Caviar Tales (or Sturgeon Tails?) Part 2
Last week we explored what makes caviar such a sought-after luxury. A recap of the two most important things learned from our primer is simple: First, caviar is unfertilized eggs—also called roe—which are harvested, then salt-cured. Second, only sturgeon roe, either farmed raised or caught in the wild, can be called “caviar.” Done. Now on to the next part of service and tasting. But first, let’s get in the mood with some Caviar stories from two TarteTatinTale subscribers.

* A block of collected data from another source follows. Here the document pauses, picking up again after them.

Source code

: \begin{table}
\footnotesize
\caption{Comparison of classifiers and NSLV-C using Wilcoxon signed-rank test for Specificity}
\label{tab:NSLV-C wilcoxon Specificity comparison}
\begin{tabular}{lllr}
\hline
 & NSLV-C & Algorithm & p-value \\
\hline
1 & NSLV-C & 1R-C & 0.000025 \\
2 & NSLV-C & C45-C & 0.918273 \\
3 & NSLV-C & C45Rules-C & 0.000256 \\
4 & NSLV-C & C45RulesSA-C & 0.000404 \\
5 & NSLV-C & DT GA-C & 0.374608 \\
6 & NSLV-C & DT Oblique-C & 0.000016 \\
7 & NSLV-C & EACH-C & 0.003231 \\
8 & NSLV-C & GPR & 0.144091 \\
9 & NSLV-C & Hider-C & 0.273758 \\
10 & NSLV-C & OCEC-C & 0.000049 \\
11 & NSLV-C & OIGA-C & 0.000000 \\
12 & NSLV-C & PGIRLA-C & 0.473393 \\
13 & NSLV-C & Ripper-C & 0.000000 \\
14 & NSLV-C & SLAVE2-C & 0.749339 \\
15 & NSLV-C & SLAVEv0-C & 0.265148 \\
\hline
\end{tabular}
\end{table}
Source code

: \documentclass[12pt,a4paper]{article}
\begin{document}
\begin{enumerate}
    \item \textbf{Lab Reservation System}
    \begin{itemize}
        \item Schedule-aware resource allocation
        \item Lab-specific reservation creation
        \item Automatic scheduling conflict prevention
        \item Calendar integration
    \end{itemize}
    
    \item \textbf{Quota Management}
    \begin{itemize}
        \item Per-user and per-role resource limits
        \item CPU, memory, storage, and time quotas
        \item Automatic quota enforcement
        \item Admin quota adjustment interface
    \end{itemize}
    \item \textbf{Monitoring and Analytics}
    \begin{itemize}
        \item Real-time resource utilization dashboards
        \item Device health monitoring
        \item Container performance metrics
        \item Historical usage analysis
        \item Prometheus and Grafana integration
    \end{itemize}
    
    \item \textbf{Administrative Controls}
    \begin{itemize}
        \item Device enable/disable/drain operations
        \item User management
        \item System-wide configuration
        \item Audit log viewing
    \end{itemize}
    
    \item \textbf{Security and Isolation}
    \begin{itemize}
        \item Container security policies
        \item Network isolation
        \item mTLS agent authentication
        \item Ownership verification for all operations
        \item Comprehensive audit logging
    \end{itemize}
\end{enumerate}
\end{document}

Unexpected surprises, a caviar “bump” and a merry band of Bros
My Italian class buddy, Joan Ross, shares the same passion for caviar as I do. She likes to tell this story about a recent expedition to Marky’s, a New York caviar retail shop with a shoebox-sized restaurant hidden in the back called Huso.
“Marky's recently celebrated its second anniversary by offering a free caviar "bump" to all who stopped by at its uptown Madison Avenue location. For those unfamiliar with the practice, a "bump" is a teaspoon-size dollop of caviar placed on the back of one's fist to be licked off. Marsha and I met there and easily decided to enhance the occasion with lunch, which is quickly becoming a ritual.
Bros enjoy caviar too
“This day, however, we were rewarded with an unexpected treat: A cool dude (more about him later) pulled up in a $240,000 gleaming turquoise McLaren and swaggered into the shop. In one hand he casually held a crystal decanter of Louis XIII cognac and in the other a foot-long pipette.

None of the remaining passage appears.